While my imagery has not altered significantly, the materials and methods have changed. After working in soft pastels for years, I began painting with oils again while on a three week painting trip to Italy. That trip and using those old familiar paints changed everything. I suddenly had new energy for making work and found painting inspiration all around me. At about the same time, I began to incorporate gold leaf as a compositional element in some of the still life paintings.
My painting style is representational. I pay a great deal of attention to the compositional and value elements in a given piece. No matter the image, my working method is essentially the same. Using photographs and sketches done on site or during a modeling session, I lay out an idea in thumbnail with a rough notion of the composition. Once I’m satisfied that I have an idea worth pursuing, I begin the work.

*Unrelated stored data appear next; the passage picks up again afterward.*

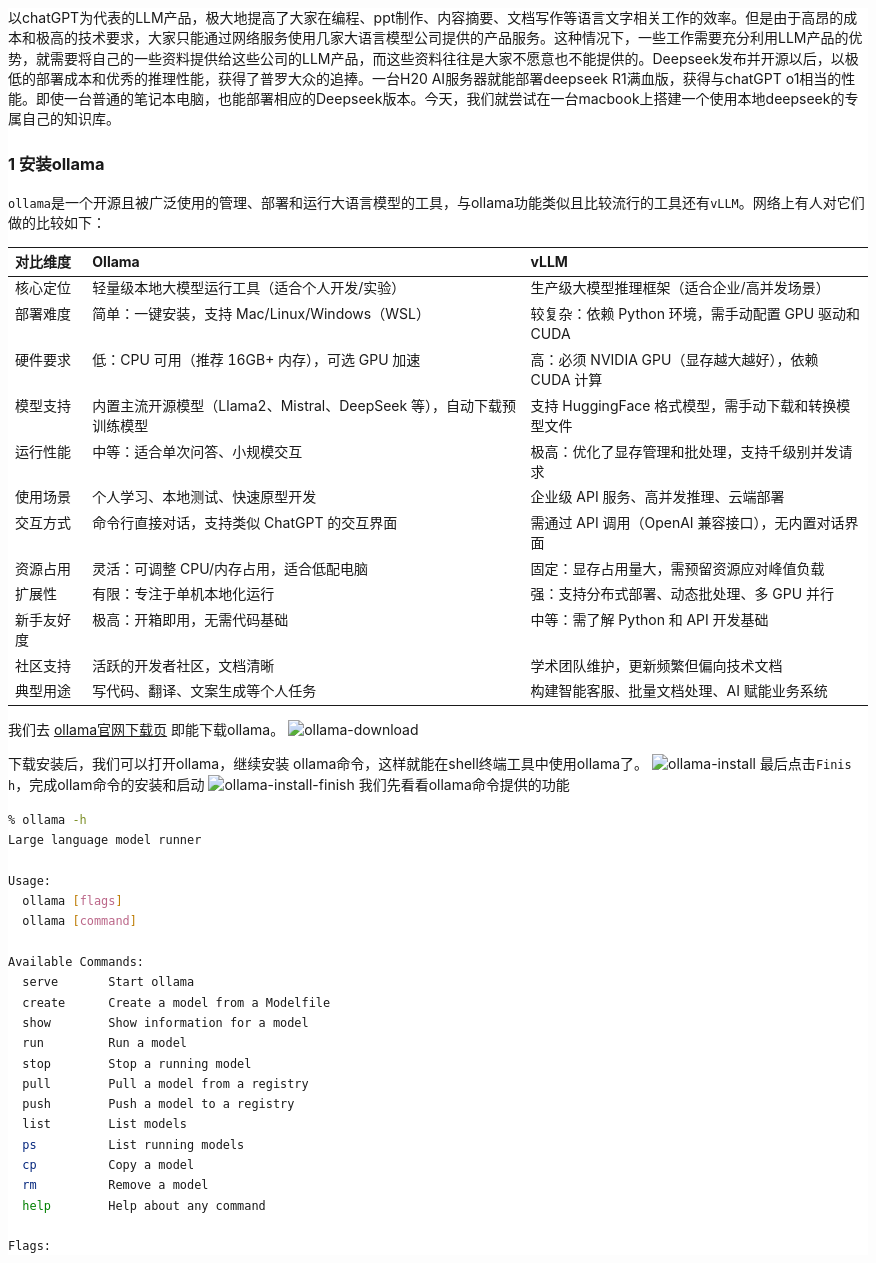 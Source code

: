 以chatGPT为代表的LLM产品，极大地提高了大家在编程、ppt制作、内容摘要、文档写作等语言文字相关工作的效率。但是由于高昂的成本和极高的技术要求，大家只能通过网络服务使用几家大语言模型公司提供的产品服务。这种情况下，一些工作需要充分利用LLM产品的优势，就需要将自己的一些资料提供给这些公司的LLM产品，而这些资料往往是大家不愿意也不能提供的。Deepseek发布并开源以后，以极低的部署成本和优秀的推理性能，获得了普罗大众的追捧。一台H20 AI服务器就能部署deepseek R1满血版，获得与chatGPT o1相当的性能。即使一台普通的笔记本电脑，也能部署相应的Deepseek版本。今天，我们就尝试在一台macbook上搭建一个使用本地deepseek的专属自己的知识库。

### 1 安装ollama

`ollama`是一个开源且被广泛使用的管理、部署和运行大语言模型的工具，与ollama功能类似且比较流行的工具还有`vLLM`。网络上有人对它们做的比较如下：

| 对比维度  | Ollama                                        | vLLM                                |
| :---- | :-------------------------------------------- | :---------------------------------- |
| 核心定位  | 轻量级本地大模型运行工具（适合个人开发/实验）                       | 生产级大模型推理框架（适合企业/高并发场景）              |
| 部署难度  | 简单：一键安装，支持 Mac/Linux/Windows（WSL）             | 较复杂：依赖 Python 环境，需手动配置 GPU 驱动和 CUDA |
| 硬件要求  | 低：CPU 可用（推荐 16GB+ 内存），可选 GPU 加速               | 高：必须 NVIDIA GPU（显存越大越好），依赖 CUDA 计算  |
| 模型支持  | 内置主流开源模型（Llama2、Mistral、DeepSeek 等），自动下载预训练模型 | 支持 HuggingFace 格式模型，需手动下载和转换模型文件    |
| 运行性能  | 中等：适合单次问答、小规模交互                               | 极高：优化了显存管理和批处理，支持千级别并发请求            |
| 使用场景  | 个人学习、本地测试、快速原型开发                              | 企业级 API 服务、高并发推理、云端部署               |
| 交互方式  | 命令行直接对话，支持类似 ChatGPT 的交互界面                    | 需通过 API 调用（OpenAI 兼容接口），无内置对话界面     |
| 资源占用  | 灵活：可调整 CPU/内存占用，适合低配电脑                        | 固定：显存占用量大，需预留资源应对峰值负载               |
| 扩展性   | 有限：专注于单机本地化运行                                 | 强：支持分布式部署、动态批处理、多 GPU 并行            |
| 新手友好度 | 极高：开箱即用，无需代码基础                                | 中等：需了解 Python 和 API 开发基础            |
| 社区支持  | 活跃的开发者社区，文档清晰                                 | 学术团队维护，更新频繁但偏向技术文档                  |
| 典型用途  | 写代码、翻译、文案生成等个人任务                              | 构建智能客服、批量文档处理、AI 赋能业务系统             |

我们去 [ollama官网下载页](https://ollama.com/download) 即能下载ollama。
![ollama-download](/images/ai/ollama-download.png)

下载安装后，我们可以打开ollama，继续安装 ollama命令，这样就能在shell终端工具中使用ollama了。
![ollama-install](/images/ai/ollama-install.png)
最后点击`Finish`，完成ollam命令的安装和启动
![ollama-install-finish](/images/ai/ollama-install-finish.png)
我们先看看ollama命令提供的功能

```bash
% ollama -h
Large language model runner

Usage:
  ollama [flags]
  ollama [command]

Available Commands:
  serve       Start ollama
  create      Create a model from a Modelfile
  show        Show information for a model
  run         Run a model
  stop        Stop a running model
  pull        Pull a model from a registry
  push        Push a model to a registry
  list        List models
  ps          List running models
  cp          Copy a model
  rm          Remove a model
  help        Help about any command

Flags:
```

The "Paintings" link will take you to a page of collections. Take a look at a new collection group, "Progression: One painting, start to finish." You’ll be linked to a page that shows the evolution of one of my paintings, from the drawing and initial layer of paint on the white canvas to the finished piece. These photos of a “painting in progress” will be a regular feature on the site. I’ll explain step by step how the painting is made.
As a painter, I am continually fascinated by the properties of color, light and shadow as they affect both the image and my own sense of time, place and inner harmony. While this fascination has to do with the visual elements and my needs as an artist, once they are done, the paintings either stand or fall on their own.
I hope you like them.
What others say about Helen Vaughn's work
"Highly realistic, Vaughn's figural works are models of technical virtuosity, a testament to her excellent and solid grasp of anatomy. But it is the artist's committment to delve into the psychological, into the cryptic realm of mental patterns, which produces compelling emotional connections between the work and the viewer.
Vaughn's stunningly beautiful works boast rich, velvety textures and vivid colors wrapped in carefully arranged compositions."
Carolyn Shafer, Curator
Wiregrass Museum of Art
"The figurative pastel paintings Helen Vaughn has created over the past eleven years are in part autobiographical, but in a larger sense they are celebrations of the many aspects of womanhood."
M. Stephen Doherty
American Artist Magazine
"It has been said about Vaughn's figurative work that it has a feminist slant. If this means not only a focus on images of women, but on the psychological truth of being female in today's society, that message has always been reflected in deceptively ordinary images in Vaughn's work."